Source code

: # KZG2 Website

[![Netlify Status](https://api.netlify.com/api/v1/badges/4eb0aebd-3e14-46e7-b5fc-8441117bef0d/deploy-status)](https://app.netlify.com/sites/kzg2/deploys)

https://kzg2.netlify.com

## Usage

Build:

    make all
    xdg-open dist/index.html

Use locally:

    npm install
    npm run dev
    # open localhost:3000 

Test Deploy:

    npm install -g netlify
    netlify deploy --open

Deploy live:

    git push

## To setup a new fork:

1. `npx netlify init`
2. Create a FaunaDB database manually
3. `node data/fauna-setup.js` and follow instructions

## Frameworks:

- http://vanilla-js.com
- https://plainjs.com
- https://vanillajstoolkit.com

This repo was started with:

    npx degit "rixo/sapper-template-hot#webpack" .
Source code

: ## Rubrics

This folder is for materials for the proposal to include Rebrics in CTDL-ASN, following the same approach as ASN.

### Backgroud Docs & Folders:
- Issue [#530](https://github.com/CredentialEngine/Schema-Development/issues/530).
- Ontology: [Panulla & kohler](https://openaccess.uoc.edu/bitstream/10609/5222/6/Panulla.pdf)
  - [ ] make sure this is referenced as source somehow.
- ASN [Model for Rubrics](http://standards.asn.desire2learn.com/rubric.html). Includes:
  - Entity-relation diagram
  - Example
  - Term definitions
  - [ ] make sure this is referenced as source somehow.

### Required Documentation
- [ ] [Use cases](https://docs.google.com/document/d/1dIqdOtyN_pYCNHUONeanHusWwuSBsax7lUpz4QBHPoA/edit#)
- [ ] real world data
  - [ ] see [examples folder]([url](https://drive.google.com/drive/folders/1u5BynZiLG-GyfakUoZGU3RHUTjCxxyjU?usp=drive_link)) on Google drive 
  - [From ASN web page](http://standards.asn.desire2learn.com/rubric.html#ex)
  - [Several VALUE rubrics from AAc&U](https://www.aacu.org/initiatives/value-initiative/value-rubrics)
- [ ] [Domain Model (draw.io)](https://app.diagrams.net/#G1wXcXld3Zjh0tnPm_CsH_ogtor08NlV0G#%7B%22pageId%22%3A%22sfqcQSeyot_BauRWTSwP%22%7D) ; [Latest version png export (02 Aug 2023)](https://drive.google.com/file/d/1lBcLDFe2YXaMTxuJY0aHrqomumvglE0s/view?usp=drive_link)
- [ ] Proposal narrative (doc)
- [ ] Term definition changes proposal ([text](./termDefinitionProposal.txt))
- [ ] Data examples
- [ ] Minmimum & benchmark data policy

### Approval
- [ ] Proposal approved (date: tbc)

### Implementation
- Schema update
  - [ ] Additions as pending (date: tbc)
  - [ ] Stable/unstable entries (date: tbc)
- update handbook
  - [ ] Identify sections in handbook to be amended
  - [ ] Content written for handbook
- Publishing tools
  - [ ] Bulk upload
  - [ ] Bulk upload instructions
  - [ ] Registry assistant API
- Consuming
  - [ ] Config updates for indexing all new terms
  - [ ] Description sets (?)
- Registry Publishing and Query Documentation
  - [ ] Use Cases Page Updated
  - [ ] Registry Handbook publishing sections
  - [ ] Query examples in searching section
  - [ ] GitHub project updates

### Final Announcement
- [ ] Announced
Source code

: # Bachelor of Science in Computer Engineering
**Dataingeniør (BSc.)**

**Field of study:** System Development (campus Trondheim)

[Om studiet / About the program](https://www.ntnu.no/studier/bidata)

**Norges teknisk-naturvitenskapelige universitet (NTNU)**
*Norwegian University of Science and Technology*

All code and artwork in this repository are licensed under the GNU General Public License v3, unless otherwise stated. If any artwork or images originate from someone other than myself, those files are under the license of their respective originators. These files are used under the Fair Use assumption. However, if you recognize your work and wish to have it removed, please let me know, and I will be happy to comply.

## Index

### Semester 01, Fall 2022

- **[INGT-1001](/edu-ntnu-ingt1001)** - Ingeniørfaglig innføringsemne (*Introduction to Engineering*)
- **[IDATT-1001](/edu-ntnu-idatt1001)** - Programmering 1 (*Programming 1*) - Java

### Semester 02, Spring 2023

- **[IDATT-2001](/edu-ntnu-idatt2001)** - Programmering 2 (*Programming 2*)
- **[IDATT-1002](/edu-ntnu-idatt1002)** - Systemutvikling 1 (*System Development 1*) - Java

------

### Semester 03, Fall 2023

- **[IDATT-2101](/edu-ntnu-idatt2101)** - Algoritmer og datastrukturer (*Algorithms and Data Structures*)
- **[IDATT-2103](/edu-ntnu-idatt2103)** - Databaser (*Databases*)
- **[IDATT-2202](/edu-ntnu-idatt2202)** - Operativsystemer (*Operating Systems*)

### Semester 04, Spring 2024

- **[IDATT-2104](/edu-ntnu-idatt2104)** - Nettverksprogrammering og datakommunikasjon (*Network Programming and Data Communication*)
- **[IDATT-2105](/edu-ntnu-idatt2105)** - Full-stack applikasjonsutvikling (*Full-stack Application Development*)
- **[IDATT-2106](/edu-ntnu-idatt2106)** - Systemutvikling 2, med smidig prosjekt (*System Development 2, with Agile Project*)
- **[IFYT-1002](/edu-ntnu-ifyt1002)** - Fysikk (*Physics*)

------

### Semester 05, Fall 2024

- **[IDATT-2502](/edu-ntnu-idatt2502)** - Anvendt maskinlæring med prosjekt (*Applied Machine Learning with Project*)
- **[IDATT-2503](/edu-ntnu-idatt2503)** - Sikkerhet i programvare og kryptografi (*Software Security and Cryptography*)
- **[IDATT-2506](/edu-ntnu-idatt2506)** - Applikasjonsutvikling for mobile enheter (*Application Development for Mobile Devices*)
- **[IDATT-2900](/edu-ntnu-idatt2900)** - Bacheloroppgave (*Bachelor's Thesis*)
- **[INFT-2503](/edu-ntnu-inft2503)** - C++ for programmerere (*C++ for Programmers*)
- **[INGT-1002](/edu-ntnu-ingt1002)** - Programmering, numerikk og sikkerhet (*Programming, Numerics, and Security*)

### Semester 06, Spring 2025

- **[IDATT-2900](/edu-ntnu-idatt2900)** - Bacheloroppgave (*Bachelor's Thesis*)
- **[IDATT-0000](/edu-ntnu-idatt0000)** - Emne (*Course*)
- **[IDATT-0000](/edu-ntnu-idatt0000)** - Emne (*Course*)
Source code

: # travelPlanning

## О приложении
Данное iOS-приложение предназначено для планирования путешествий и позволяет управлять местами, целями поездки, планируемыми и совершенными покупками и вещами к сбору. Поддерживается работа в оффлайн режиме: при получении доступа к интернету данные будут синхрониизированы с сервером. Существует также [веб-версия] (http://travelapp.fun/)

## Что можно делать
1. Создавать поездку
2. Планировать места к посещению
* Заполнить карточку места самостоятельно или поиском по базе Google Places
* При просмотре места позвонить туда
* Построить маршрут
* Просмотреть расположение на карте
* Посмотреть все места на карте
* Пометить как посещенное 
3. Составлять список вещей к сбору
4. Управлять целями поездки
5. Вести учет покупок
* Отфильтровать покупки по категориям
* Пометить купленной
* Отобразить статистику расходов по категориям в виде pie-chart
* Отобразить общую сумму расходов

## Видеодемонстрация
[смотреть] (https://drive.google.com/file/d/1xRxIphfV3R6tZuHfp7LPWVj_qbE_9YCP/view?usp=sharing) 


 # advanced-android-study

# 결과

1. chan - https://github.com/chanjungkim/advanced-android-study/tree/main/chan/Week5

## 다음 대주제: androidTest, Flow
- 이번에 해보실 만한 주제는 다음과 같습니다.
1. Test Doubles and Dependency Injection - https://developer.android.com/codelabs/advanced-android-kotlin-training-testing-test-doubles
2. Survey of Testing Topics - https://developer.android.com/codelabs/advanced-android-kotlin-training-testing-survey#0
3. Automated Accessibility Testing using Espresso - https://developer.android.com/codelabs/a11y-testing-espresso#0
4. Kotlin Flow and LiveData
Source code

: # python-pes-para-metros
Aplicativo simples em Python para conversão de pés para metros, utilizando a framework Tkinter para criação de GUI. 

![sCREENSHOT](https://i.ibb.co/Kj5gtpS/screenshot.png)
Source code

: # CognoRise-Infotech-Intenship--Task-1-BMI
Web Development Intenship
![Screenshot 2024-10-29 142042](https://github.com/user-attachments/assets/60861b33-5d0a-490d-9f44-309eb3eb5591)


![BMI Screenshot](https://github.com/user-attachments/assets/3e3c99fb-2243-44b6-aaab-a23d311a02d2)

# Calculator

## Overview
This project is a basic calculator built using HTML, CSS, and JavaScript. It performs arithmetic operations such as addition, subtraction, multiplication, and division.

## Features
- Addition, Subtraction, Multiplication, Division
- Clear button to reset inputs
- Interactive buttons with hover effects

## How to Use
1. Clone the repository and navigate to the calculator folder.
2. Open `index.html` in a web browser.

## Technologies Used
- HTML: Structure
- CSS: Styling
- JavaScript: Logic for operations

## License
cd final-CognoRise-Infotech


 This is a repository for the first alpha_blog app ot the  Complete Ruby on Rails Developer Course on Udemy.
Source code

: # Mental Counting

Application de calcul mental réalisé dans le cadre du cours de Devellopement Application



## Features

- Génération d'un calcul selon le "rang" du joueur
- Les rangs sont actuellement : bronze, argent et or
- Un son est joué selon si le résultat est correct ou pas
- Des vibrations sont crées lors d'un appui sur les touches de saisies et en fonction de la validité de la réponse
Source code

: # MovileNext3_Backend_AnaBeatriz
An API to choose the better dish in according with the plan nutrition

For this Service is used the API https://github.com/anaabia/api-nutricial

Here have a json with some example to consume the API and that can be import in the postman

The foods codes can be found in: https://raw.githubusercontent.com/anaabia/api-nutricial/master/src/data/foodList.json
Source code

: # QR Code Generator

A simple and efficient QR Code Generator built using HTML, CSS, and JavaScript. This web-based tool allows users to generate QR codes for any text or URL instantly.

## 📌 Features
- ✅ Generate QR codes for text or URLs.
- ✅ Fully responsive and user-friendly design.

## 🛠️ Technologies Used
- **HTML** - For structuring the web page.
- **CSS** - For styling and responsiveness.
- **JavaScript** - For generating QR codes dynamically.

------------------------------------------------------------

▸ What you are asked to do:
Everything from the line with "4. Kotlin Flow and LiveData" through the line with "## Overview" should be written out exactly as it appears above, end lines included, and nothing outside that range.

▸ Result below:
4. Kotlin Flow and LiveData
Source code

: # python-pes-para-metros
Aplicativo simples em Python para conversão de pés para metros, utilizando a framework Tkinter para criação de GUI. 

![sCREENSHOT](https://i.ibb.co/Kj5gtpS/screenshot.png)
Source code

: # CognoRise-Infotech-Intenship--Task-1-BMI
Web Development Intenship
![Screenshot 2024-10-29 142042](https://github.com/user-attachments/assets/60861b33-5d0a-490d-9f44-309eb3eb5591)


![BMI Screenshot](https://github.com/user-attachments/assets/3e3c99fb-2243-44b6-aaab-a23d311a02d2)

# Calculator

## Overview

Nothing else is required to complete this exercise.